*** Opening of Data extracts ***

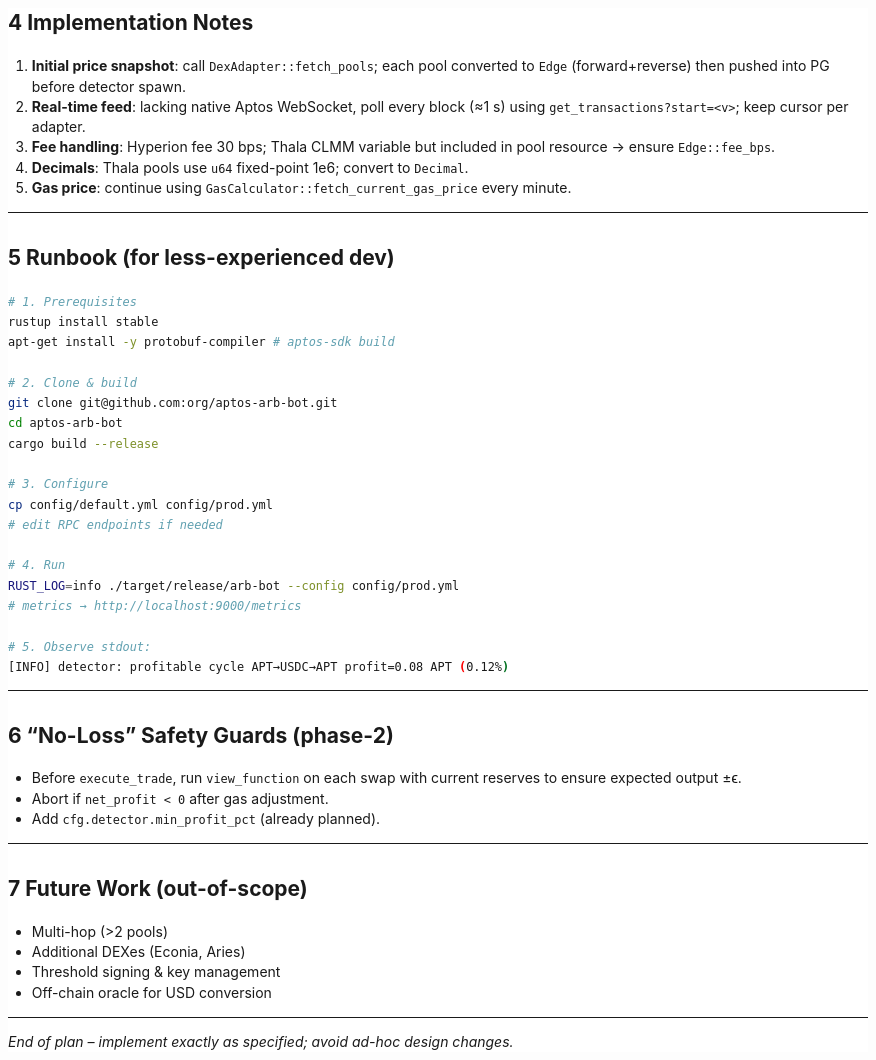 
## 4  Implementation Notes

1. **Initial price snapshot**: call `DexAdapter::fetch_pools`; each pool converted to `Edge` (forward+reverse) then pushed into PG before detector spawn.  
2. **Real-time feed**: lacking native Aptos WebSocket, poll every block (≈1 s) using `get_transactions?start=<v>`; keep cursor per adapter.  
3. **Fee handling**: Hyperion fee 30 bps; Thala CLMM variable but included in pool resource → ensure `Edge::fee_bps`.  
4. **Decimals**: Thala pools use `u64` fixed-point 1e6; convert to `Decimal`.  
5. **Gas price**: continue using `GasCalculator::fetch_current_gas_price` every minute.

---

## 5  Runbook (for less-experienced dev)

```bash
# 1. Prerequisites
rustup install stable
apt-get install -y protobuf-compiler # aptos-sdk build

# 2. Clone & build
git clone git@github.com:org/aptos-arb-bot.git
cd aptos-arb-bot
cargo build --release

# 3. Configure
cp config/default.yml config/prod.yml
# edit RPC endpoints if needed

# 4. Run
RUST_LOG=info ./target/release/arb-bot --config config/prod.yml
# metrics → http://localhost:9000/metrics

# 5. Observe stdout:
[INFO] detector: profitable cycle APT→USDC→APT profit=0.08 APT (0.12%)
```

---

## 6  “No-Loss” Safety Guards (phase-2)

* Before `execute_trade`, run `view_function` on each swap with current reserves to ensure expected output ±ϵ.  
* Abort if `net_profit < 0` after gas adjustment.  
* Add `cfg.detector.min_profit_pct` (already planned).

---

## 7  Future Work (out-of-scope)

* Multi-hop (>2 pools)  
* Additional DEXes (Econia, Aries)  
* Threshold signing & key management  
* Off-chain oracle for USD conversion

---

_End of plan – implement exactly as specified; avoid ad-hoc design changes._
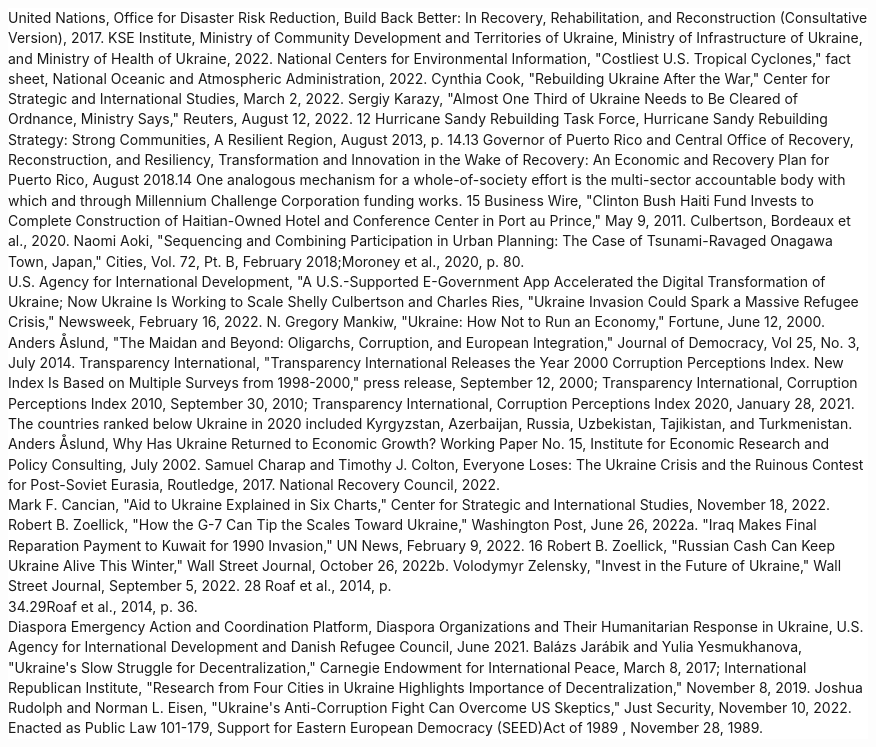 United Nations, Office for Disaster Risk Reduction, Build Back Better: In Recovery, Rehabilitation, and Reconstruction (Consultative Version), 2017.
KSE Institute, Ministry of Community Development and Territories of Ukraine, Ministry of Infrastructure of Ukraine, and Ministry of Health of Ukraine, 2022.
National Centers for Environmental Information, "Costliest U.S. Tropical Cyclones," fact sheet, National Oceanic and Atmospheric Administration, 2022.
Cynthia Cook, "Rebuilding Ukraine After the War," Center for Strategic and International Studies, March 2, 2022.
Sergiy Karazy, "Almost One Third of Ukraine Needs to Be Cleared of Ordnance, Ministry Says," Reuters, August
12, 2022.   12  Hurricane Sandy Rebuilding Task Force, Hurricane Sandy Rebuilding Strategy: Strong Communities, A Resilient Region, August 2013, p. 14.13  Governor of Puerto Rico and Central Office of Recovery, Reconstruction, and Resiliency, Transformation and Innovation in the Wake of Recovery: An Economic and Recovery Plan for Puerto Rico, August 2018.14  One analogous mechanism for a whole-of-society effort is the multi-sector accountable body with which and through Millennium Challenge Corporation funding works.
15
Business Wire, "Clinton Bush Haiti Fund  Invests to Complete Construction of Haitian-Owned Hotel and Conference Center in Port au Prince," May 9, 2011.
Culbertson, Bordeaux et al., 2020.
Naomi Aoki, "Sequencing and Combining Participation in Urban Planning: The Case of Tsunami-Ravaged Onagawa Town, Japan," Cities, Vol. 72, Pt. B, February 2018;Moroney et al., 2020, p. 80.    
U.S. Agency for International Development, "A U.S.-Supported E-Government App Accelerated the Digital Transformation of Ukraine; Now Ukraine Is Working to Scale
Shelly Culbertson and Charles Ries, "Ukraine Invasion Could Spark a Massive Refugee Crisis," Newsweek, February 16, 2022.
N. Gregory Mankiw, "Ukraine: How Not to Run an Economy," Fortune,
June 12, 2000.
Anders Åslund, "The Maidan and Beyond: Oligarchs, Corruption, and European Integration," Journal of Democracy, Vol 25, No. 3, July 2014.
Transparency International, "Transparency International Releases the Year 2000 Corruption Perceptions Index. New Index Is Based on Multiple Surveys from 1998-2000," press release, September 12, 2000; Transparency International, Corruption Perceptions Index 2010, September 30, 2010; Transparency International, Corruption Perceptions Index 2020, January 28, 2021. The countries ranked below Ukraine in 2020 included Kyrgyzstan, Azerbaijan, Russia, Uzbekistan, Tajikistan, and Turkmenistan.
Anders Åslund, Why Has Ukraine Returned to Economic Growth? Working Paper No. 15, Institute for Economic Research and Policy Consulting, July 2002.
Samuel Charap and Timothy J. Colton, Everyone Loses: The Ukraine Crisis and the Ruinous Contest for Post-Soviet Eurasia, Routledge, 2017.
National Recovery Council, 2022.    
Mark F. Cancian, "Aid to Ukraine Explained in Six Charts," Center for Strategic and International Studies,
November 18, 2022.
Robert B. Zoellick, "How the G-7 Can Tip the Scales Toward Ukraine," Washington Post, June 26, 2022a.
"Iraq Makes Final Reparation Payment to Kuwait for 1990 Invasion," UN News, February 9, 2022.
16 Robert B. Zoellick, "Russian Cash Can Keep Ukraine Alive This Winter," Wall Street Journal, October 26, 2022b.
Volodymyr Zelensky, "Invest in the Future of Ukraine," Wall Street Journal, September 5, 2022.
  28 Roaf et al., 2014, p.  
34.29Roaf et al., 2014, p. 36.   
Diaspora Emergency Action and Coordination Platform, Diaspora Organizations and Their Humanitarian Response in Ukraine, U.S. Agency for International Development and Danish Refugee Council, June 2021.
Balázs Jarábik and Yulia Yesmukhanova, "Ukraine's Slow Struggle for Decentralization," Carnegie Endowment for International Peace, March 8, 2017; International Republican Institute, "Research from Four Cities in Ukraine Highlights Importance of Decentralization," November 8, 2019.
Joshua Rudolph and Norman L. Eisen, "Ukraine's Anti-Corruption Fight Can Overcome US Skeptics," Just Security,
November 10, 2022.
Enacted as Public Law 101-179, Support for Eastern European Democracy (SEED)Act of 1989
, November 28, 1989.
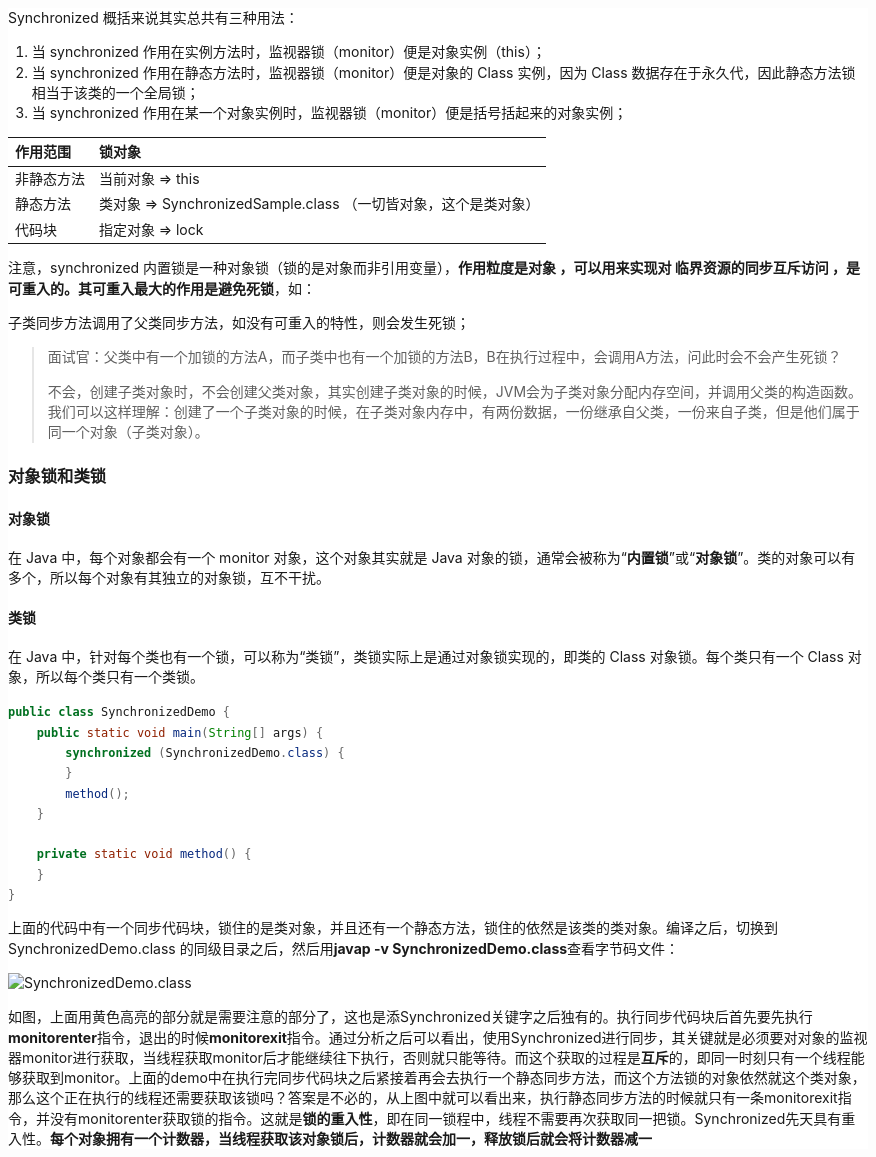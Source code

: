 Synchronized 概括来说其实总共有三种用法：

1. 当 synchronized 作用在实例方法时，监视器锁（monitor）便是对象实例（this）；
2. 当 synchronized 作用在静态方法时，监视器锁（monitor）便是对象的 Class 实例，因为 Class 数据存在于永久代，因此静态方法锁相当于该类的一个全局锁；
3. 当 synchronized 作用在某一个对象实例时，监视器锁（monitor）便是括号括起来的对象实例；

| 作用范围   | 锁对象                                                       |
| :--------- | :----------------------------------------------------------- |
| 非静态方法 | 当前对象 => this                                             |
| 静态方法   | 类对象  => SynchronizedSample.class （一切皆对象，这个是类对象） |
| 代码块     | 指定对象 => lock                                             |

注意，synchronized 内置锁是一种对象锁（锁的是对象而非引用变量），**作用粒度是对象 ，可以用来实现对 临界资源的同步互斥访问 ，是可重入的。其可重入最大的作用是避免死锁**，如：

子类同步方法调用了父类同步方法，如没有可重入的特性，则会发生死锁；

> 面试官：父类中有一个加锁的方法A，而子类中也有一个加锁的方法B，B在执行过程中，会调用A方法，问此时会不会产生死锁？
>
> 不会，创建子类对象时，不会创建父类对象，其实创建子类对象的时候，JVM会为子类对象分配内存空间，并调用父类的构造函数。我们可以这样理解：创建了一个子类对象的时候，在子类对象内存中，有两份数据，一份继承自父类，一份来自子类，但是他们属于同一个对象（子类对象）。



### 对象锁和类锁

#### 对象锁

在 Java 中，每个对象都会有一个 monitor 对象，这个对象其实就是 Java 对象的锁，通常会被称为“**内置锁**”或“**对象锁**”。类的对象可以有多个，所以每个对象有其独立的对象锁，互不干扰。

#### 类锁

在 Java 中，针对每个类也有一个锁，可以称为“类锁”，类锁实际上是通过对象锁实现的，即类的 Class 对象锁。每个类只有一个 Class 对象，所以每个类只有一个类锁。

```java
public class SynchronizedDemo {
    public static void main(String[] args) {
        synchronized (SynchronizedDemo.class) {
        }
        method();
    }

    private static void method() {
    }
}
```

上面的代码中有一个同步代码块，锁住的是类对象，并且还有一个静态方法，锁住的依然是该类的类对象。编译之后，切换到 SynchronizedDemo.class 的同级目录之后，然后用**javap -v SynchronizedDemo.class**查看字节码文件：

![SynchronizedDemo.class](https://user-gold-cdn.xitu.io/2018/4/30/16315cce259af0d2?imageView2/0/w/1280/h/960/format/webp/ignore-error/1)

如图，上面用黄色高亮的部分就是需要注意的部分了，这也是添Synchronized关键字之后独有的。执行同步代码块后首先要先执行**monitorenter**指令，退出的时候**monitorexit**指令。通过分析之后可以看出，使用Synchronized进行同步，其关键就是必须要对对象的监视器monitor进行获取，当线程获取monitor后才能继续往下执行，否则就只能等待。而这个获取的过程是**互斥**的，即同一时刻只有一个线程能够获取到monitor。上面的demo中在执行完同步代码块之后紧接着再会去执行一个静态同步方法，而这个方法锁的对象依然就这个类对象，那么这个正在执行的线程还需要获取该锁吗？答案是不必的，从上图中就可以看出来，执行静态同步方法的时候就只有一条monitorexit指令，并没有monitorenter获取锁的指令。这就是**锁的重入性**，即在同一锁程中，线程不需要再次获取同一把锁。Synchronized先天具有重入性。**每个对象拥有一个计数器，当线程获取该对象锁后，计数器就会加一，释放锁后就会将计数器减一**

*** Close of Data extracts ***

[Exercise instructions] Copy every line that contains "ensure" from the listing above.

[Solution]
3. **Fee handling**: Hyperion fee 30 bps; Thala CLMM variable but included in pool resource → ensure `Edge::fee_bps`.  
* Before `execute_trade`, run `view_function` on each swap with current reserves to ensure expected output ±ϵ.  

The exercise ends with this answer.